# 29 gal planted



## supaoopa (Sep 1, 2005)

Here's a semi recent pic of my 29 gal. 












Sorry, the lighting was horrible so I will update later with better pics.


----------



## fish_doc (Jan 31, 2005)

Love the tank. You went full out and got a nice stand and hood to go with it. SWEET..
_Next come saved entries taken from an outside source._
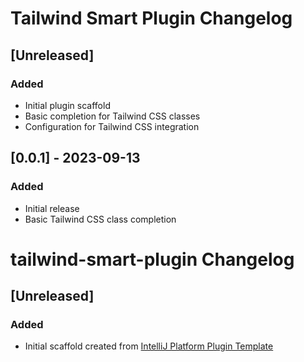 <!-- Keep a Changelog guide -> https://keepachangelog.com -->
# Tailwind Smart Plugin Changelog

## [Unreleased]
### Added
- Initial plugin scaffold
- Basic completion for Tailwind CSS classes
- Configuration for Tailwind CSS integration

## [0.0.1] - 2023-09-13
### Added
- Initial release
- Basic Tailwind CSS class completion
# tailwind-smart-plugin Changelog

## [Unreleased]
### Added
- Initial scaffold created from [IntelliJ Platform Plugin Template](https://github.com/JetBrains/intellij-platform-plugin-template)
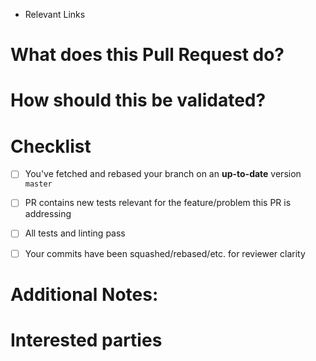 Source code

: * Relevant Links <!-- Anything you referred to in developing this PR: blog posts, mailing list
discussions, related pull requests, etc).
Delete this bullet point if there aren't any relevant links.-->

# What does this Pull Request do?
<!--
* First, brief description of what the intended result of the PR will be and/or what problem it solves.
* If it fixes a bug or resolves a feature request, be sure to link to that issue.
* If necessary, an in-depth description of the changes made by this PR. Technical details and possible side effects.
  Example:
  * Changes x feature to such that y
  * Added x
  * Removed y-->

# How should this be validated?
<!--A description of what steps someone could take to:
* Reproduce the problem you are fixing (if applicable)
* Validate that the Pull Request does what is intended
* Please be as detailed as possible
* Good validation instructions help get your PR reviewed faster

REMINDER: does any of this need to be added to README.md?
-->


# Checklist
<!-- This is a reminder checklist that you've taken all necessary steps to prepare this PR
Replace `[ ]` with `[x]` for all that apply.-->
- [ ] You've fetched and rebased your branch on an **up-to-date** version `master`
- [ ] PR contains new tests relevant for the feature/problem this PR is addressing
- [ ] All tests and linting pass
- [ ] Your commits have been squashed/rebased/etc. for reviewer clarity


# Additional Notes:
<!--Any additional information that you think would be helpful when reviewing this PR.
Delete this heading if there aren't any additional notes.

Example:

* Does this change require documentation to be updated?
* Does this change add any new dependencies?
* Does this change require any other modifications to be made to the repository (ie. re-build, etc.)?
* Could this change impact execution of existing code?-->

# Interested parties
<!--Tag (@ mention) interested parties. Delete this heading if there aren't any additional notes.-->
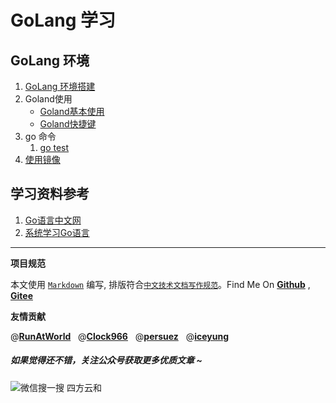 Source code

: # GoLang 学习

## GoLang 环境

1. [GoLang 环境搭建](./docs/env.md)
2. Goland使用
    * [Goland基本使用](./docs/GoLandUsage.md)
    * [Goland快捷键](./docs/GoLandShortCuts.md)
3. go 命令
   1. [go test](./docs/cmd/gotest.md)
4. [使用镜像](./docs/go_proxy.md)

## 学习资料参考

1. [Go语言中文网](https://studygolang.com/)
2. [系统学习Go语言](http://c.biancheng.net/golang/intro/)

----------------------------------------

**项目规范**

本文使用 [`Markdown`](https://www.markdownguide.org/basic-syntax) 编写, 排版符合[`中文技术文档写作规范`](https://github.com/hbulpf/document-style-guide)。Find Me On [**Github**](https://github.com/hbulpf/GoPath) , [**Gitee**](https://gitee.com/sifangcloud/GoPath)

**友情贡献**

@[**RunAtWorld**](http://www.github.com/RunAtWorld)  &nbsp;  @[**Clock966**](https://github.com/Clock966)  &nbsp;  @[**persuez**](https://github.com/persuez) &nbsp; @[**iceyung**](https://github.com/iceyung)

##### 如果觉得还不错，关注公众号获取更多优质文章 ~
![微信搜一搜  四方云和](https://images.gitee.com/uploads/images/2020/0417/221836_0afeddb2_927522.jpeg)
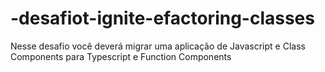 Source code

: # -desafiot-ignite-efactoring-classes
Nesse desafio você deverá migrar uma aplicação de Javascript e Class Components para Typescript e Function Components
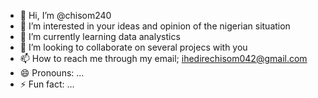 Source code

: - 👋 Hi, I’m @chisom240
- 👀 I’m interested in your ideas and opinion of the nigerian situation
- 🌱 I’m currently learning data analystics
- 💞️ I’m looking to collaborate on several projecs with you
- 📫 How to reach me through my email; ihedirechisom042@gmail.com
- 😄 Pronouns: ...
- ⚡ Fun fact: ...

<!---
chisom240/chisom240 is a ✨ special ✨ repository because its `README.md` (this file) appears on your GitHub profile.
You can click the Preview link to take a look at your changes.
--->
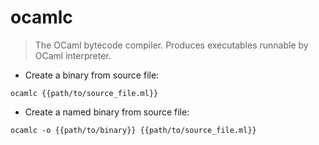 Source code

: # ocamlc

> The OCaml bytecode compiler.
> Produces executables runnable by OCaml interpreter.

- Create a binary from source file:

`ocamlc {{path/to/source_file.ml}}`

- Create a named binary from source file:

`ocamlc -o {{path/to/binary}} {{path/to/source_file.ml}}`
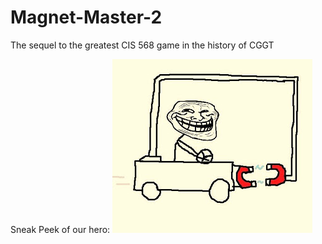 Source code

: Magnet-Master-2
===============

The sequel to the greatest CIS 568 game in the history of CGGT

Sneak Peek of our hero:
![](Assets/master.jpg)
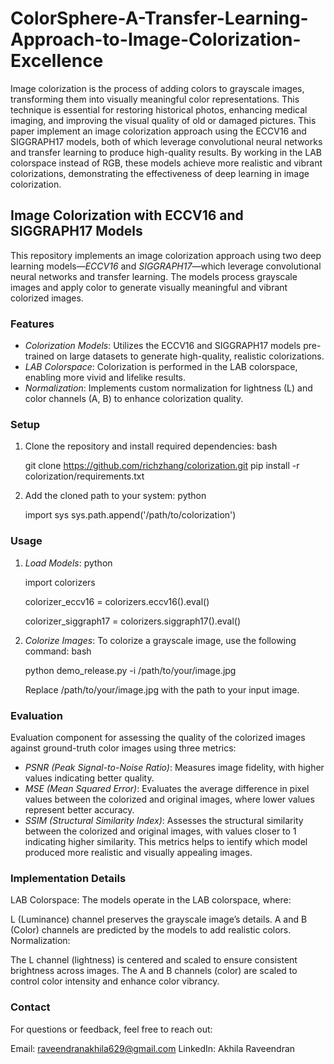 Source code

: # ColorSphere-A-Transfer-Learning-Approach-to-Image-Colorization-Excellence
Image colorization is the process of adding colors to grayscale images, transforming them into visually meaningful color representations. This technique is essential for restoring historical photos, enhancing medical imaging, and improving the visual quality of old or damaged pictures. This paper implement an image colorization approach using the ECCV16 and SIGGRAPH17 models, both of which leverage convolutional neural networks and transfer learning to produce high-quality results. By working in the LAB colorspace instead of RGB, these models achieve more realistic and vibrant colorizations, demonstrating the effectiveness of deep learning in image colorization.
## Image Colorization with ECCV16 and SIGGRAPH17 Models

This repository implements an image colorization approach using two deep learning models—*ECCV16* and *SIGGRAPH17*—which leverage convolutional neural networks and transfer learning. The models process grayscale images and apply color to generate visually meaningful and vibrant colorized images.

### Features
- *Colorization Models*: Utilizes the ECCV16 and SIGGRAPH17 models pre-trained on large datasets to generate high-quality, realistic colorizations.
- *LAB Colorspace*: Colorization is performed in the LAB colorspace, enabling more vivid and lifelike results.
- *Normalization*: Implements custom normalization for lightness (L) and color channels (A, B) to enhance colorization quality.

### Setup
1. Clone the repository and install required dependencies:
    bash
   
    git clone https://github.com/richzhang/colorization.git
    pip install -r colorization/requirements.txt
    
3. Add the cloned path to your system:
    python
   
    import sys
    sys.path.append('/path/to/colorization')
    

### Usage
1. *Load Models*:
   python
   
   import colorizers
   
   colorizer_eccv16 = colorizers.eccv16().eval()
   
   colorizer_siggraph17 = colorizers.siggraph17().eval()
   

3. *Colorize Images*:
   To colorize a grayscale image, use the following command:
   bash
   
   python demo_release.py -i /path/to/your/image.jpg
   
   Replace /path/to/your/image.jpg with the path to your input image.
### Evaluation
Evaluation component for assessing the quality of the colorized images against ground-truth color images using three metrics:
- *PSNR (Peak Signal-to-Noise Ratio)*: Measures image fidelity, with higher values indicating better quality.
- *MSE (Mean Squared Error)*: Evaluates the average difference in pixel values between the colorized and original images, where lower values represent better accuracy.
- *SSIM (Structural Similarity Index)*: Assesses the structural similarity between the colorized and original images, with values closer to 1 indicating higher similarity.
This metrics helps to ientify which model produced more realistic and visually appealing images.
### Implementation Details

LAB Colorspace: The models operate in the LAB colorspace, where:

L (Luminance) channel preserves the grayscale image’s details.
A and B (Color) channels are predicted by the models to add realistic colors.
Normalization:

The L channel (lightness) is centered and scaled to ensure consistent brightness across images.
The A and B channels (color) are scaled to control color intensity and enhance color vibrancy.

### Contact
For questions or feedback, feel free to reach out:

Email: raveendranakhila629@gmail.com
LinkedIn: Akhila Raveendran
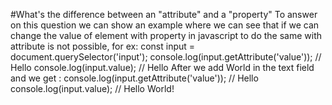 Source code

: #What's the difference between an "attribute" and a "property"
To answer on this question we can show an example where we can see that if we can change the value of element with property in javascript to do the same with attribute is not
possible, for ex: const input = document.querySelector('input');
                  console.log(input.getAttribute('value')); // Hello
                  console.log(input.value); // Hello
After we add World in the text field and we get :
                    console.log(input.getAttribute('value')); // Hello
                    console.log(input.value); // Hello World!
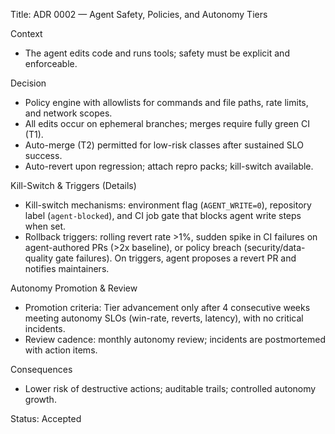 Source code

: Title: ADR 0002 — Agent Safety, Policies, and Autonomy Tiers

Context
- The agent edits code and runs tools; safety must be explicit and enforceable.

Decision
- Policy engine with allowlists for commands and file paths, rate limits, and network scopes.
- All edits occur on ephemeral branches; merges require fully green CI (T1).
- Auto-merge (T2) permitted for low-risk classes after sustained SLO success.
- Auto-revert upon regression; attach repro packs; kill-switch available.

Kill-Switch & Triggers (Details)
- Kill-switch mechanisms: environment flag (`AGENT_WRITE=0`), repository label (`agent-blocked`), and CI job gate that blocks agent write steps when set.
- Rollback triggers: rolling revert rate >1%, sudden spike in CI failures on agent-authored PRs (>2x baseline), or policy breach (security/data-quality gate failures). On triggers, agent proposes a revert PR and notifies maintainers.

Autonomy Promotion & Review
- Promotion criteria: Tier advancement only after 4 consecutive weeks meeting autonomy SLOs (win-rate, reverts, latency), with no critical incidents.
- Review cadence: monthly autonomy review; incidents are postmortemed with action items.

Consequences
- Lower risk of destructive actions; auditable trails; controlled autonomy growth.

Status: Accepted
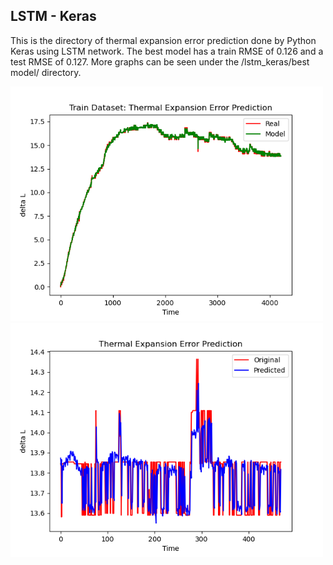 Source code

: ## LSTM - Keras
This is the directory of thermal expansion error prediction done by Python Keras using LSTM network. The best model has a train RMSE of 0.126 and a test RMSE of 0.127. More graphs can be seen under the /lstm_keras/best model/ directory.

<img width="500" alt="lstm_keras_train" src="https://github.com/ruoheng-du/thermal-expansion-error-prediction/blob/main/lstm_keras/best%20model/%2395-train.png"> <img width="500" alt="lstm_keras_predict" src="https://github.com/ruoheng-du/thermal-expansion-error-prediction/blob/main/lstm_keras/best%20model/%2395-predict.png">

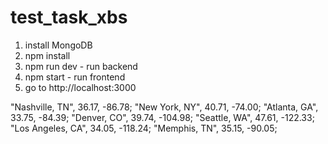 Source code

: # test_task_xbs
1. install MongoDB
2. npm install 
3. npm run dev          - run backend 
4. npm start            - run frontend
5. go to http://localhost:3000

"Nashville, TN", 36.17, -86.78;
"New York, NY", 40.71, -74.00;
"Atlanta, GA", 33.75, -84.39;
"Denver, CO", 39.74, -104.98;
"Seattle, WA", 47.61, -122.33;
"Los Angeles, CA", 34.05, -118.24;
"Memphis, TN", 35.15, -90.05; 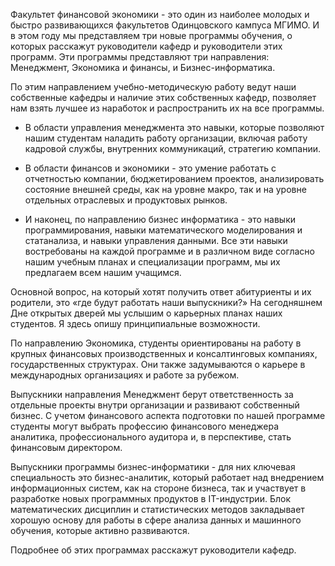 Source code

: Факультет финансовой экономики - это один из наиболее молодых и быстро развивающихся факультетов Одинцовского кампуса МГИМО. И в этом году мы представляем три новые программы обучения, о которых расскажут руководители кафедр и руководители этих программ. Эти программы представляют три направления: Менеджмент, Экономика и финансы, и Бизнес-информатика. 

По этим направлением учебно-методическую работу ведут наши собственные кафедры и наличие этих собственных кафедр, позволяет нам взять лучшее из наработок и распространить их на все программы.

- В области управления менеджмента это навыки, которые позволяют нашим студентам наладить работу организации, включая работу кадровой службы, внутренних коммуникаций, стратегию компании.

- В области финансов и экономики - это умение работать с отчетностью компании, бюджетированием проектов, анализировать состояние внешней среды, как на уровне макро, так и на уровне отдельных отраслевых и продуктовых рынков.

- И наконец, по направлению бизнес информатика - это навыки программирования, навыки математического моделирования и статанализа, и навыки управления данными. Все эти навыки востребованы на каждой программе и в различном виде согласно нашим учебным планах и специализации программ, мы их предлагаем всем нашим учащимся.

Основной вопрос, на который хотят получить ответ абитуриенты и их родители, это «где будут работать наши выпускники?» На сегодняшнем Дне открытых дверей мы услышим о карьерных планах наших студентов. Я здесь опишу принципиальные возможности. 


По направлению Экономика, студенты ориентированы на работу в крупных финансовых производственных и консалтинговых компаниях, государственных структурах. Они также задумываются о карьере в международных организациях и работе за рубежом.

Выпускники направления Менеджмент берут ответственность за отдельные проекты внутри организации и развивают собственный бизнес. С учетом финансового аспекта подготовки по нашей программе студенты могут выбрать профессию финансового менеджера аналитика, профессионального аудитора и, в перспективе, стать финансовым директором.

Выпускники программы бизнес-информатики - для них ключевая специальность это бизнес-аналитик, который работает над внедрением информационных систем, как на стороне бизнеса, так и участвует в разработке новых программных продуктов в IT-индустрии. Блок математических дисциплин и статистических методов закладывает хорошую основу для работы в сфере анализа данных и машинного обучения, которые активно развиваются.

Подробнее об этих программах расскажут руководители кафедр. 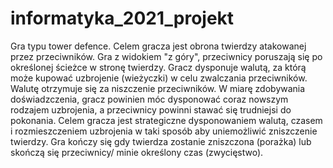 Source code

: # informatyka_2021_projekt
Gra typu tower defence.
Celem gracza jest obrona twierdzy atakowanej przez przeciwników. Gra z widokiem "z góry", przeciwnicy poruszają się po określonej ścieżce w stronę twierdzy.
Gracz dysponuje walutą, za którą może kupować uzbrojenie (wieżyczki) w celu zwalczania przeciwników. Walutę otrzymuje się za niszczenie przeciwników. W miarę zdobywania doświadzczenia, gracz powinien móc dysponować coraz nowszym rodzajem uzbrojenia, a przeciwnicy powinni stawać się trudniejsi do pokonania.
Celem gracza jest strategiczne dysponowaniem walutą, czasem i rozmieszczeniem uzbrojenia w taki sposób aby uniemożliwić zniszczenie twierdzy.
Gra kończy się gdy twierdza zostanie zniszczona (porażka) lub skończą się przeciwnicy/ minie określony czas (zwycięstwo).
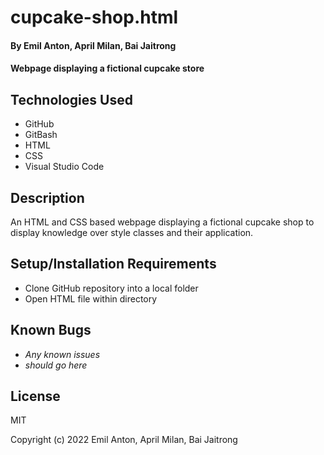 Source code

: # cupcake-shop.html

#### By Emil Anton, April Milan, Bai Jaitrong

#### Webpage displaying a fictional cupcake store

## Technologies Used

* GitHub
* GitBash
* HTML
* CSS
* Visual Studio Code

## Description

An HTML and CSS based webpage displaying a fictional cupcake shop to display knowledge over style classes and their application.

## Setup/Installation Requirements

* Clone  GitHub repository into a local folder
* Open HTML file within directory

## Known Bugs

* _Any known issues_
* _should go here_

## License

MIT

Copyright (c) 2022 Emil Anton, April Milan, Bai Jaitrong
Oh ye the setup looks great to. Live plants, drftwood, and my favorite natural colored stone.


----------



## fishfreaks (Jan 19, 2005)

That's a really nice tank! do I spot a Keyhole cichlid up in front?


----------



## supaoopa (Sep 1, 2005)

fishfreaks said:


> That's a really nice tank! do I spot a Keyhole cichlid up in front?


Yup, GF named him Pongo. 

Thanks for the comments. :smile: 


Tank is still in the recovery stages of being moved so it still doesn't look to hot as far as aquascaping goes. I really liked the way it was heading before it was moved. :???: 

WHat i was able to do with the stock 20watt light that came with the tank









what it looked like before i had to tear it down to move to a new location (lighting upgraded to 65watt).









It's getting there.... hopefully within the next couple of months. :mrgreen:


----------



## Shaggy (Apr 29, 2005)

Great photos. Sweet looking tank!


----------



## Orbital (Jun 11, 2005)

Very nice. :grin:


----------